À genoux sur le sol de pierre, elle frottait, frottait comme elle le pouvait. Elle tentait d'enlever le sang de son piège à lances, sans réel succès. Peu importe à quel point elle frottait, elle avait l'impression qu'une tache encore plus grosse venait prendre sa place. Oh, c'est parce que la tête de sa victime est encore bien empalée juste au-dessus de sa tête. Voilà qui explique vraiment beaucoup. Alors il faut d’abord... P'tain. Peut-être tirer sur... Non, non, trop dégueulasse.
Arlecchino, tu peux... Occupe-toi de ce truc.
Madame? Dis le golem de chair. Vous avez torturé un homme la semaine dernière. Vous avez même joué dans ses tripes.
Ouais, mais c'est pas la même chose, il était vivant.
Vous êtes morte. Vous m'avez assemblé à partir de cadavres. Vous avez une armée de zombies.
Ouais? Et alors?
Le golem soupira, arrachant la tête d'un mouvement sec, venant essuyer le sang sur son mouchoir. Il n'y a rien à comprendre avec elle. En fait, il la connait depuis assez longtemps pour savoir qu'il ne faut jamais essayer de la comprendre. C'est une immense perte de temps.
Vous avez l'air de mauvaise humeur.
Bien entendu que je suis de mauvaise humeur!
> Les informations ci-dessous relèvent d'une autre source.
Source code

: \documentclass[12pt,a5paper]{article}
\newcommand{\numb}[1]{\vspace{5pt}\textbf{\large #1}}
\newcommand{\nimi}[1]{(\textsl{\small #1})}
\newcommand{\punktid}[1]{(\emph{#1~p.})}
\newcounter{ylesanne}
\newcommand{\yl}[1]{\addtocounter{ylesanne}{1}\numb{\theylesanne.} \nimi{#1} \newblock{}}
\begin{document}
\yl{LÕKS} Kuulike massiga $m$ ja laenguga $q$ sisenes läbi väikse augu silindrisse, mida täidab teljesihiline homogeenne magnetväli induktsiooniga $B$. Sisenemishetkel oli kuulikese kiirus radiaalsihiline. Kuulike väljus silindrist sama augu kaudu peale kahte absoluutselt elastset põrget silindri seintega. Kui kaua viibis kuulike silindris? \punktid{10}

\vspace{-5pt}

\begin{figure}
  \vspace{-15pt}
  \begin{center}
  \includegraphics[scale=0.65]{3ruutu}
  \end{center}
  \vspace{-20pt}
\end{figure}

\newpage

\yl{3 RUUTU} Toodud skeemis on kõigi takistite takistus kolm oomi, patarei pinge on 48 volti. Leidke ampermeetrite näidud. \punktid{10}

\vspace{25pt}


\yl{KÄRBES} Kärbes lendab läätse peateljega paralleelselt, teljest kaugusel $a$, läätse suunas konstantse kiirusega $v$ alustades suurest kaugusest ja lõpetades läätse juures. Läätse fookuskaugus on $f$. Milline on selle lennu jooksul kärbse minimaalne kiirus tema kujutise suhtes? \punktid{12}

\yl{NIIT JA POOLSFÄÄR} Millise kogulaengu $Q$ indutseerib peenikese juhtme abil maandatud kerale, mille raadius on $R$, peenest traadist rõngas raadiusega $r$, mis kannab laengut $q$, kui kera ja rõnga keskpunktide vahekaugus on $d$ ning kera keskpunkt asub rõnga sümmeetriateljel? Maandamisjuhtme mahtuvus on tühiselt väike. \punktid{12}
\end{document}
Je prends la peine de construire une nouvelle forteresse dans un coin perdu où on se gèle les couilles, je prends la peine de répandre des rumeurs pour attirer les voyageurs, j'ai pris la peine d'engager des chasseurs pour me ramener des dizaines et des dizaines de créatures pour pouvoir attirer des aventuriers. Ou au moins un pervers en puissance, n'importe quoi! À la place, je me fais envahir par de la vermine. Ils viennent, ils déclenchent mes pièges et ils laissent une énorme marre de sang que je dois nettoyer! Ça ne serait franchement pas si mal si je n’avais pas à tout nettoyer à chaque putain de fois. Mais non! Me voilà à quatre pattes au sol et pour une fois, j'ai horreur de ça. Parlant de ça, mes harpies sont justement sur le point d'entrer en grève, car je ne leur offre pas la dose de sexe que je leur ai promis sur leur contrat. Ces crétins n’arrêtent pas de se tuer immédiatement, ç'fait chier à la fin!
Mais tout ça serait beaucoup moins chiant à gérer si elle ne devait pas se taper le boulot d’une femme de ménage à chaque fois qu’un nouveau groupe entrait.
Tu sais, je pense que c’est le setting. Une forteresse abandonnée ce n’est pas si passionnant que ça pour des aventuriers. J’veux dire, j’ai propagé la rumeur que cette forteresse contient un trésor et de la clé de l’immortalité, mais je n’ai pas l’impression que les aventuriers y croient. Je devrais trouver moyen de changer la réputation de l’endroit. Le rendre plus alléchant tout en triant la mauvaise herbe du reste. Ouais… Ouais!
Oh! Enfin une bonne idée! Valoria allait devoir réfléchir à tout ça. Peut-être engager quelqu’un. Comme un gardien ou de quoi du genre.
Oh, madame... Je doute fortement qu'une personne du genre vienne cogner à notre porte pour vous offrir volontairement ses services. Si une telle chose se produit, je veux bien donner le bain aux goblins. Dis le majordome en soupirant. Que des sottises!